Suspending an active search for a missing child doesn’t mean it is put on the back burner, Lowery said.
“There are two components to a missing-child case – the active search and the work of investigators, which goes on out of sight and after a search ends,” Lowery said.
The center has one of its 84 Team Adam members in La Plata County to support investigators, Lowery said. Team Adam is made up of retired law-enforcement officers with expertise in missing children.
The national center answers calls for help and offers help when it learns of a missing child, Lowery said. The organization, funded by the Department of Justice, distributes photos of missing children, tracks offenders and attempted abductions. The organization opened its doors in 1984.
A Colorado Bureau of Investigation spokeswoman said that historically, an estimated 12,000 to 14,000 children in Colorado go missing every year.
Rumors keep surfacing throughout the community that Redwine has been found, resident Denise Hess said.

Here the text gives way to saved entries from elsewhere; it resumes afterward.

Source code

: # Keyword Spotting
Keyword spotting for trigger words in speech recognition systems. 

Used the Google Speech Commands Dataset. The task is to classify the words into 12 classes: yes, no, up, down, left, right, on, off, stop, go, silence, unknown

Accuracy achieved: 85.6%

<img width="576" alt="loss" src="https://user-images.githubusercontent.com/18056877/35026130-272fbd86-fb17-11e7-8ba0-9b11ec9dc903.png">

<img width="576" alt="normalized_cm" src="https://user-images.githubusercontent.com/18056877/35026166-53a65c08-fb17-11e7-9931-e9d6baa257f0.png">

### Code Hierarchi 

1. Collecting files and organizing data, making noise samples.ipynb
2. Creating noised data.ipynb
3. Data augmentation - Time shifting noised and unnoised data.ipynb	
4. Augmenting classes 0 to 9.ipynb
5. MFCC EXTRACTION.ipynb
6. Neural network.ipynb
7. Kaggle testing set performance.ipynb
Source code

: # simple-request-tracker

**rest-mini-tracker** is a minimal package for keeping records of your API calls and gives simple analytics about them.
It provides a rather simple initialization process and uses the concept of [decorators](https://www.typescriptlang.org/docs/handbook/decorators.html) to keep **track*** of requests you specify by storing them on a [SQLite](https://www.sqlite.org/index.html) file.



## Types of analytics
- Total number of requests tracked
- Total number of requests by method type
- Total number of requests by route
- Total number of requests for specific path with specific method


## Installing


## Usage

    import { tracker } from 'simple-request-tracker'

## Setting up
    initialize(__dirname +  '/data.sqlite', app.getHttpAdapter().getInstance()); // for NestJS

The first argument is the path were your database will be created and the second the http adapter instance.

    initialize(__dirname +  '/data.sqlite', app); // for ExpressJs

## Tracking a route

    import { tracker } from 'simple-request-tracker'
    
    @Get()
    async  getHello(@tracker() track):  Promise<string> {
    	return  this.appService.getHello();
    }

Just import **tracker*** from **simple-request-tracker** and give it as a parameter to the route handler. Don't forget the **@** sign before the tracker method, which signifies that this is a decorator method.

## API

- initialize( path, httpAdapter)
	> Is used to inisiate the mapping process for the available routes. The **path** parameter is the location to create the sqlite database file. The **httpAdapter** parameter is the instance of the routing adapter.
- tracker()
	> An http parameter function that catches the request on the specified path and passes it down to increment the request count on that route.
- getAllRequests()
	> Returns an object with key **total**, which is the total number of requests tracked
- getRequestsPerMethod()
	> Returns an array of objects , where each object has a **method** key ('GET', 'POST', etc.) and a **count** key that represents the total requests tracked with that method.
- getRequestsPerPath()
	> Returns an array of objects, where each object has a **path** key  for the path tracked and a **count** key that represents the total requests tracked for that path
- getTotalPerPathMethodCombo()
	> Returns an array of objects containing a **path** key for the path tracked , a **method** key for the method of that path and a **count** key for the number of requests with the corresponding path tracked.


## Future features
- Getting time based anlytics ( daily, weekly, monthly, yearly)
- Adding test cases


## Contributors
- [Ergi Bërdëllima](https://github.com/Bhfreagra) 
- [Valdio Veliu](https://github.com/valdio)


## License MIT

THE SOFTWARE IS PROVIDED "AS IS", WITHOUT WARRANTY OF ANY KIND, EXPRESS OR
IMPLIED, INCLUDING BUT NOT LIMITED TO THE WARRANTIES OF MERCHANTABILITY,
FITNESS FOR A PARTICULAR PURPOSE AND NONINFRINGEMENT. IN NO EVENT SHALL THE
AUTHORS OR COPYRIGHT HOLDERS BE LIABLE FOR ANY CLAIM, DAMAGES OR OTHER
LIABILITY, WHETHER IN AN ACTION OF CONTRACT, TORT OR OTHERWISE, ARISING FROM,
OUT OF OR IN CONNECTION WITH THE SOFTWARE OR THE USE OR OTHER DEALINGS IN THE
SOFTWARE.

One rumor was that Redwine was seen at the Bayfield skate park, another said he was seen having dinner.
Parents are keeping their kids close in response to the teen’s disappearance by walking them to school bus stops, picking them up from school and not allowing them to go outside alone, Hess said.
“People are worried and scared because we don’t know what happened to Dylan. They’re worried about their families and what’s going on,” she said. “It’s a scary thing for this community because it’s a very small community, and this is one of our children.”
Hess said she and those close to the family maintain Redwine did not run away from his dad’s house.